Summaries and Derived Data

Summary Queries in Applications

Learning Objectives

You can explain the difference between stored and derived data, and why this part defaults to deriving.
You can connect grouped queries to application features such as dashboards and summary pages.
You can decide when summary work belongs in the database, the route, or the template.
You can structure several related summary queries cleanly, either as multiple small queries or as one larger CTE-based query.

So far in this part, the focus has been on summary-oriented SQL itself. The next practical question is where that SQL belongs in a working application.

A summary page in an application is rarely just one query. A dashboard might show the deck count, the card count, the review count, the average rating per deck, and a small chart of recent activity. Each of those is a summary; together, they are a feature. Building such a feature well is not just about writing the SQL — it is about deciding which queries to run, where to compose them, and how to keep the route, the SQL, and the template understandable.

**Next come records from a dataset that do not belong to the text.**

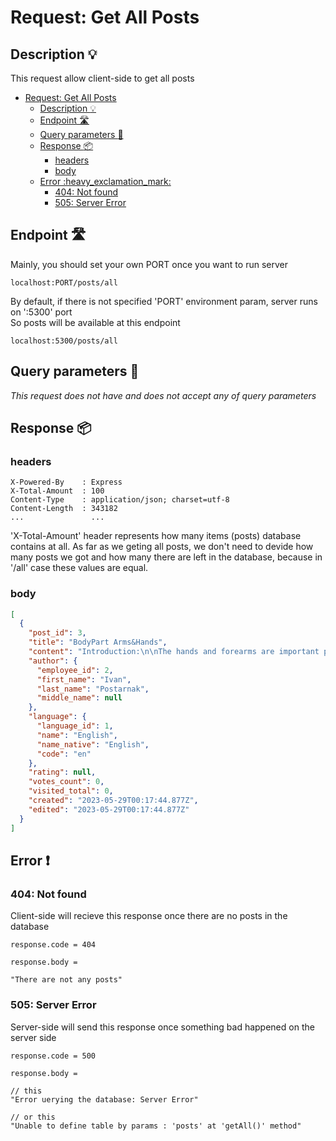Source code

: # Request: Get All Posts

## Description :bulb:
This request allow client-side to get all posts  
- [Request: Get All Posts](#request-get-all-posts)
  - [Description :bulb:](#description-bulb)
  - [Endpoint :motorway:](#endpoint-motorway)
  - [Query parameters :pencil:](#query-parameters-pencil)
  - [Response :package:](#response-package)
    - [headers](#headers)
    - [body](#body)
  - [Error :heavy\_exclamation\_mark:](#error-heavy_exclamation_mark)
    - [404: Not found](#404-not-found)
    - [505: Server Error](#505-server-error)

## Endpoint :motorway:
Mainly, you should set your own PORT once you want to run server
```
localhost:PORT/posts/all
```
By default, if there is not specified 'PORT' environment param, server runs on ':5300' port    
So posts will be available at this endpoint
```
localhost:5300/posts/all
```

## Query parameters :pencil:    
*This request does not have and does not accept any of query parameters*


## Response :package:
### headers
```
X-Powered-By    : Express
X-Total-Amount  : 100
Content-Type    : application/json; charset=utf-8
Content-Length  : 343182
...               ...
```
'X-Total-Amount' header represents how many items (posts) database contains at all. As far as we geting all posts, we don't need to devide how many posts we got and how many there are left in the database, because in '/all' case these values are equal.
### body
```json
[
  {
    "post_id": 3,
    "title": "BodyPart Arms&Hands",
    "content": "Introduction:\n\nThe hands and forearms are important parts of our body that enable us to perform various movements and perform tasks of everyday life. They consist of various structures, including bones, muscles, tendons, and joints. In this part, we ... we can enjoy freedom of movement, effectively perform tasks and fully participate in everyday life. Take care and take care of these important parts of your body, and they will serve you for many years.",
    "author": {
      "employee_id": 2,
      "first_name": "Ivan",
      "last_name": "Postarnak",
      "middle_name": null
    },
    "language": {
      "language_id": 1,
      "name": "English",
      "name_native": "English",
      "code": "en"
    },
    "rating": null,
    "votes_count": 0,
    "visited_total": 0,
    "created": "2023-05-29T00:17:44.877Z",
    "edited": "2023-05-29T00:17:44.877Z"
  }
]
```
## Error :heavy_exclamation_mark:
### 404: Not found
Client-side will recieve this response once there are no posts in the database
```
response.code = 404
```
```
response.body =

"There are not any posts"
```
### 505: Server Error
Server-side will send this response once something bad happened on the server side
```
response.code = 500
```
```
response.body =

// this
"Error uerying the database: Server Error"

// or this
"Unable to define table by params : 'posts' at 'getAll()' method"
```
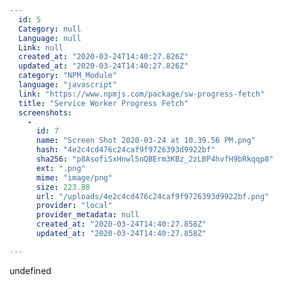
 ```yaml
---
  id: 5
  Category: null
  Language: null
  Link: null
  created_at: "2020-03-24T14:40:27.826Z"
  updated_at: "2020-03-24T14:40:27.826Z"
  category: "NPM_Module"
  language: "javascript"
  link: "https://www.npmjs.com/package/sw-progress-fetch"
  title: "Service Worker Progress Fetch"
  screenshots: 
    - 
      id: 7
      name: "Screen Shot 2020-03-24 at 10.39.56 PM.png"
      hash: "4e2c4cd476c24caf9f9726393d9922bf"
      sha256: "p8AsofiSxHnwl5nQBErm3KBz_2zLBP4hvfH9bRkqqp8"
      ext: ".png"
      mime: "image/png"
      size: 223.88
      url: "/uploads/4e2c4cd476c24caf9f9726393d9922bf.png"
      provider: "local"
      provider_metadata: null
      created_at: "2020-03-24T14:40:27.858Z"
      updated_at: "2020-03-24T14:40:27.858Z"

---
```

undefined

This chapter brings the summary toolkit from the previous chapters into application work. Before turning to the route and template structure, though, it is worth pausing on a design question that has been implicit throughout this part.

Stored vs. Derived Data

By this point in the part, you have written many summary queries. Some of those queries return values that the application uses repeatedly: the number of cards in a deck, the average rating per deck, the count of active loans per member. A natural question arises: should those values live in the database as stored columns, or should they be computed every time they are needed?

Stored data is kept explicitly in the database as a column value. It is written when a row is created or updated and read back as-is. A course title, an exercise deadline, a submission timestamp, a card’s question text — these are facts the system needs to remember directly. There is no way to compute a course title from anything else; it has to be stored.

Derived data is computed from stored data when needed. The number of submissions for an exercise, the average score across all submissions for a course, the count of cards in each deck — each of these can be computed from the underlying tables. The storage layer holds the facts; the query layer derives the summaries.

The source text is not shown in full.